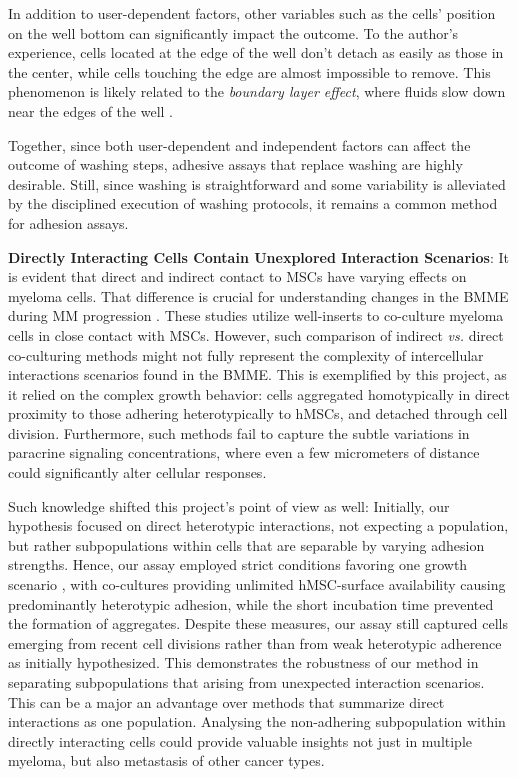 In addition to user-dependent factors, other variables such as the cells'
position on the well bottom can significantly impact the outcome. To the
author's experience, cells located at the edge of the well don't detach as
easily as those in the center, while cells touching the edge are almost
impossible to remove. This phenomenon is likely related to the \textit{boundary
      layer effect}, where fluids slow down near the edges of the well
\cite{weyburneNewThicknessShape2014}.

Together, since both user-dependent and independent factors can affect the
outcome of washing steps, adhesive assays that replace washing are highly
desirable. Still, since washing is straightforward and some variability is
alleviated by the disciplined execution of washing protocols, it remains a
common method for adhesion assays.



\textbf{Directly Interacting Cells Contain Unexplored Interaction Scenarios}: It
is evident that direct and indirect contact to \acp{MSC} have varying effects on
myeloma cells. That difference is crucial for understanding changes in the
\ac{BMME} during MM progression \cite{fairfieldMultipleMyelomaCells2020,
      dziadowiczBoneMarrowStromaInduced2022}. These studies utilize well-inserts to
co-culture myeloma cells in close  contact with MSCs. However,
such comparison of indirect \textit{vs.} direct co-culturing methods might not
fully represent the complexity of intercellular interactions
scenarios%
\footterm{\footinteractionscenario}{\label{foot:interactionscenario}}
found in the \ac{BMME}. This is exemplified by
this project, as it relied on the complex growth behavior: \INA cells aggregated
homotypically in direct proximity to those adhering heterotypically to
\acp{hMSC}, and detached through cell division. Furthermore, such methods fail
to capture the subtle variations in paracrine signaling concentrations, where
even a few micrometers of distance could significantly alter cellular responses.

Such knowledge shifted this project's point of view as well: Initially, our
hypothesis focused on direct heterotypic interactions, not expecting a \nMAina
population, but rather subpopulations within \MAina cells that are separable by
varying adhesion strengths. Hence, our assay employed strict conditions favoring
one growth scenario , with co-cultures
providing unlimited hMSC-surface availability causing predominantly heterotypic
adhesion, while the short incubation time prevented the formation of aggregates.
Despite these measures, our assay still captured cells emerging from recent cell
divisions rather than from weak heterotypic adherence as initially hypothesized.
This demonstrates the robustness of our method in separating subpopulations that
arising from unexpected interaction scenarios.
This can be a major an advantage over methods that summarize direct interactions
as one population. Analysing the non-adhering subpopulation within directly
interacting cells could provide valuable insights not just in multiple myeloma,
but also metastasis of other cancer types.


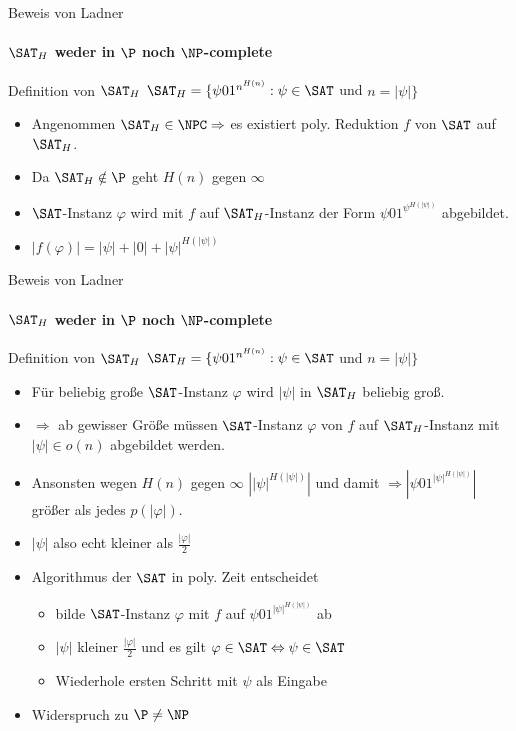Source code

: \begin{frame}{Beweis von Ladner}
		\framesubtitle{${\SAT}_H$ weder in $\P$ noch $\NP$-complete}
	
		\begin{KITinfoblock}{Definition von ${\SAT}_H$}	
			${\SAT}_H = \lbrace \psi 01^{n^{H(n)}} : \psi \in \SAT$ und $ n = |\psi| \rbrace$
		\end{KITinfoblock}
		
		
		\bigskip
		\pause
		\bigskip
		
		\begin{itemize}[<+->]
			\item Angenommen ${\SAT}_H \in \NPC \Rightarrow $ es existiert poly. Reduktion $f$ von $\SAT$ auf ${\SAT}_H$.
			\item Da ${\SAT}_H \notin \P $ geht $H(n)$ gegen $\infty$ 
			\item $\SAT$-Instanz $\varphi$ wird mit $f$ auf ${\SAT}_H$-Instanz der Form $\psi01^{{\psi}^{H(|\psi|)}}$ abgebildet.
			\item $|f(\varphi)|=|\psi| + |0| + {|\psi|}^{H(|\psi|)}$
		\end{itemize}
\end{frame}
\begin{frame}{Beweis von Ladner}
	\framesubtitle{${\SAT}_H$ weder in $\P$ noch $\NP$-complete}
	
	\begin{KITinfoblock}{Definition von ${\SAT}_H$}	
		${\SAT}_H = \lbrace \psi 01^{n^{H(n)}} : \psi \in \SAT$ und $ n = |\psi| \rbrace$
	\end{KITinfoblock}
		\begin{itemize}[<+->]
		\item Für beliebig große $\SAT$-Instanz $\varphi$ wird $|\psi|$ in ${\SAT}_H$ beliebig groß.
		\item $\Rightarrow$ ab gewisser Größe müssen $\SAT$-Instanz $\varphi$ von $f$ auf ${\SAT}_H$-Instanz mit $|\psi| \in o(n)$  abgebildet werden.
		 
		\item Ansonsten wegen $H(n)$ gegen $\infty$ \newline $|{|\psi|}^{H(|\psi|)}|$  und damit $ \Rightarrow|\psi01^{|\psi|^{H(|\psi|)}} |$  größer als jedes $p(|\varphi|)$.
		\item $|\psi|$ also echt kleiner als $\frac{|\varphi|}{2}$
		\item Algorithmus der $\SAT$ in poly. Zeit entscheidet 
			\begin{itemize}
				\item bilde $\SAT$-Instanz $\varphi$ mit $f$ auf $\psi01^{|\psi|^{H(|\psi|)}}$ ab
				\item $|\psi|$ kleiner $\frac{|\varphi|}{2}$ und es gilt $\varphi \in \SAT \Leftrightarrow \psi \in \SAT$ 
				\item Wiederhole ersten Schritt mit $\psi$ als Eingabe
			\end{itemize}
		\item Widerspruch zu $\P \neq \NP$
		\end{itemize}
\end{frame}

※ ※ ※

• Brief: "this project, as" marks the last line to keep. Retype every line from the start of the entries through that one, exactly, and drop the pictures.

• Task output:
 In addition to user-dependent factors, other variables such as the cells'
position on the well bottom can significantly impact the outcome. To the
author's experience, cells located at the edge of the well don't detach as
easily as those in the center, while cells touching the edge are almost
impossible to remove. This phenomenon is likely related to the \textit{boundary
      layer effect}, where fluids slow down near the edges of the well
\cite{weyburneNewThicknessShape2014}.

Together, since both user-dependent and independent factors can affect the
outcome of washing steps, adhesive assays that replace washing are highly
desirable. Still, since washing is straightforward and some variability is
alleviated by the disciplined execution of washing protocols, it remains a
common method for adhesion assays.



\textbf{Directly Interacting Cells Contain Unexplored Interaction Scenarios}: It
is evident that direct and indirect contact to \acp{MSC} have varying effects on
myeloma cells. That difference is crucial for understanding changes in the
\ac{BMME} during MM progression \cite{fairfieldMultipleMyelomaCells2020,
      dziadowiczBoneMarrowStromaInduced2022}. These studies utilize well-inserts to
co-culture myeloma cells in close  contact with MSCs. However,
such comparison of indirect \textit{vs.} direct co-culturing methods might not
fully represent the complexity of intercellular interactions
scenarios%
\footterm{\footinteractionscenario}{\label{foot:interactionscenario}}
found in the \ac{BMME}. This is exemplified by
this project, as it relied on the complex growth behavior: \INA cells aggregated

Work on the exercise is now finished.